** EXERCISE INSTRUCTIONS **
Among the lines below, restate word for word only those from the line with "A cell is therefore" through the line with "as cellular respiration.", with both end lines kept.

** DATASET RECORDS **

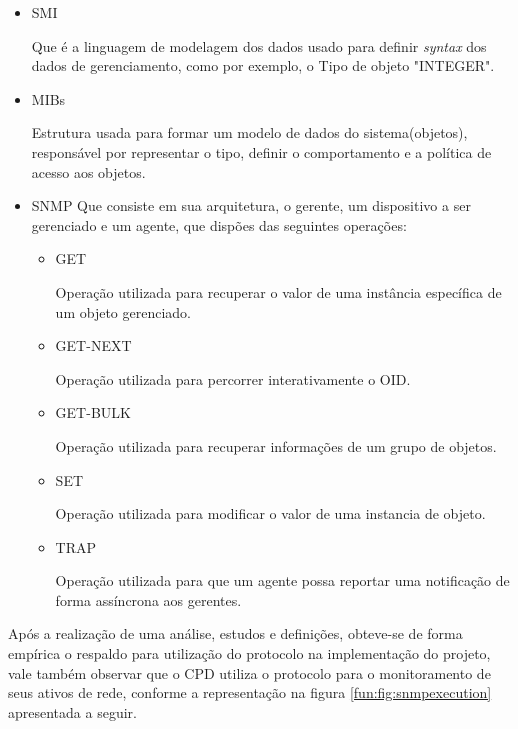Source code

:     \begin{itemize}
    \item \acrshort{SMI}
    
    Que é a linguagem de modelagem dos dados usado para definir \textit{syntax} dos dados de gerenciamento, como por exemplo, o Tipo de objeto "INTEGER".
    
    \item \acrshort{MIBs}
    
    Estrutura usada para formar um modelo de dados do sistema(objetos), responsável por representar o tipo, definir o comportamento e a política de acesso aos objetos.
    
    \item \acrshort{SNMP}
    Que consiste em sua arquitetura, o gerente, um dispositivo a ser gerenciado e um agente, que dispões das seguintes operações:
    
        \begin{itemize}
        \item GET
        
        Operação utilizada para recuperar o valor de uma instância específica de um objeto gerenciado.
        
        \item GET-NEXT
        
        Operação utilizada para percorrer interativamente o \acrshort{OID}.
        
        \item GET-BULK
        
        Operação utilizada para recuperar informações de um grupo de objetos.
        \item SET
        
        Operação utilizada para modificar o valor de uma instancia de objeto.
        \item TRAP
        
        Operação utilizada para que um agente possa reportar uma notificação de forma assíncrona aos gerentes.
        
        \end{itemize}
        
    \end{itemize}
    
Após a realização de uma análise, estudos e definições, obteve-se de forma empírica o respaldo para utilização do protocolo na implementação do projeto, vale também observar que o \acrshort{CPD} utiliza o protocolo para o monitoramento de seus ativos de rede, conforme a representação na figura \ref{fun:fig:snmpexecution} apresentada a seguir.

---

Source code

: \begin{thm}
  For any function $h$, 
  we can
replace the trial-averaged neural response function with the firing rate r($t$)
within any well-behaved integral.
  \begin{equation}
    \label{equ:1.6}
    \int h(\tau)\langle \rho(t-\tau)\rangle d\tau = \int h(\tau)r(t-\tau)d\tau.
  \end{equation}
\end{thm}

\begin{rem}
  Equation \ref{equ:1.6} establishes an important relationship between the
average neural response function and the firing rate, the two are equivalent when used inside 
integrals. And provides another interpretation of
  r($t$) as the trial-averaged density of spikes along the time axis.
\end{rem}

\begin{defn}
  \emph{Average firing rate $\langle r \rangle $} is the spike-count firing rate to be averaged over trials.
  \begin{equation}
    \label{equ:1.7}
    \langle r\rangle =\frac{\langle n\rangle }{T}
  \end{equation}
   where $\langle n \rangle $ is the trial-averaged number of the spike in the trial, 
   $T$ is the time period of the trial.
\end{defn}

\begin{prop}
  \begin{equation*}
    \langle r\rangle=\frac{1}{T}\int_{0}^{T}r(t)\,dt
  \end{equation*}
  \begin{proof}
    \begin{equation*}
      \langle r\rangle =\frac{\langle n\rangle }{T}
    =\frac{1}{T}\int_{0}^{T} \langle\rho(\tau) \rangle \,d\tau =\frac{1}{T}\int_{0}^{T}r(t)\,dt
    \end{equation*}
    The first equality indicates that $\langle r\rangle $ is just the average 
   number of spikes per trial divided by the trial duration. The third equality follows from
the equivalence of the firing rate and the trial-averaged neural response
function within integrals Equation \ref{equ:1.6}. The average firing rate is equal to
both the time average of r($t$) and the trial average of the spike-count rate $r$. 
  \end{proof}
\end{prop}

==

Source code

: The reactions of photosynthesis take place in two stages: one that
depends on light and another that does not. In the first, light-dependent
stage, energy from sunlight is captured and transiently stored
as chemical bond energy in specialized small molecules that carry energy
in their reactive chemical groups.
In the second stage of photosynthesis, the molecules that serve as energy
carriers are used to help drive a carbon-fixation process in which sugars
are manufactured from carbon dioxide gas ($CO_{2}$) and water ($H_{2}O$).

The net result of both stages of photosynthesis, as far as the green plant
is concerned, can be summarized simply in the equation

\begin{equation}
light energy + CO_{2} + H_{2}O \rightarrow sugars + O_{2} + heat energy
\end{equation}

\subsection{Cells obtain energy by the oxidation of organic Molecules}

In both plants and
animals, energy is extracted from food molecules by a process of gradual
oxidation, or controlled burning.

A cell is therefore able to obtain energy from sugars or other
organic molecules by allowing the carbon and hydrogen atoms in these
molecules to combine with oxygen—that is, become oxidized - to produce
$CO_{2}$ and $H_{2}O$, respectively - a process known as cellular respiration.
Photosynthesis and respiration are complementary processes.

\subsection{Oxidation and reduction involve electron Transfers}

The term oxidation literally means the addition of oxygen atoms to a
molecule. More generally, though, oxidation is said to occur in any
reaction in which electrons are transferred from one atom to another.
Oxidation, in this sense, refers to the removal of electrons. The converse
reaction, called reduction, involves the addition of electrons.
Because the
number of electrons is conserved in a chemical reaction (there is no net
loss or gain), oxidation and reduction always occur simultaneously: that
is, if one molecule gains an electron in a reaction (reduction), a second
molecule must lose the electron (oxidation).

** YOUR SOLUTION **
A cell is therefore able to obtain energy from sugars or other
organic molecules by allowing the carbon and hydrogen atoms in these
molecules to combine with oxygen—that is, become oxidized - to produce
$CO_{2}$ and $H_{2}O$, respectively - a process known as cellular respiration.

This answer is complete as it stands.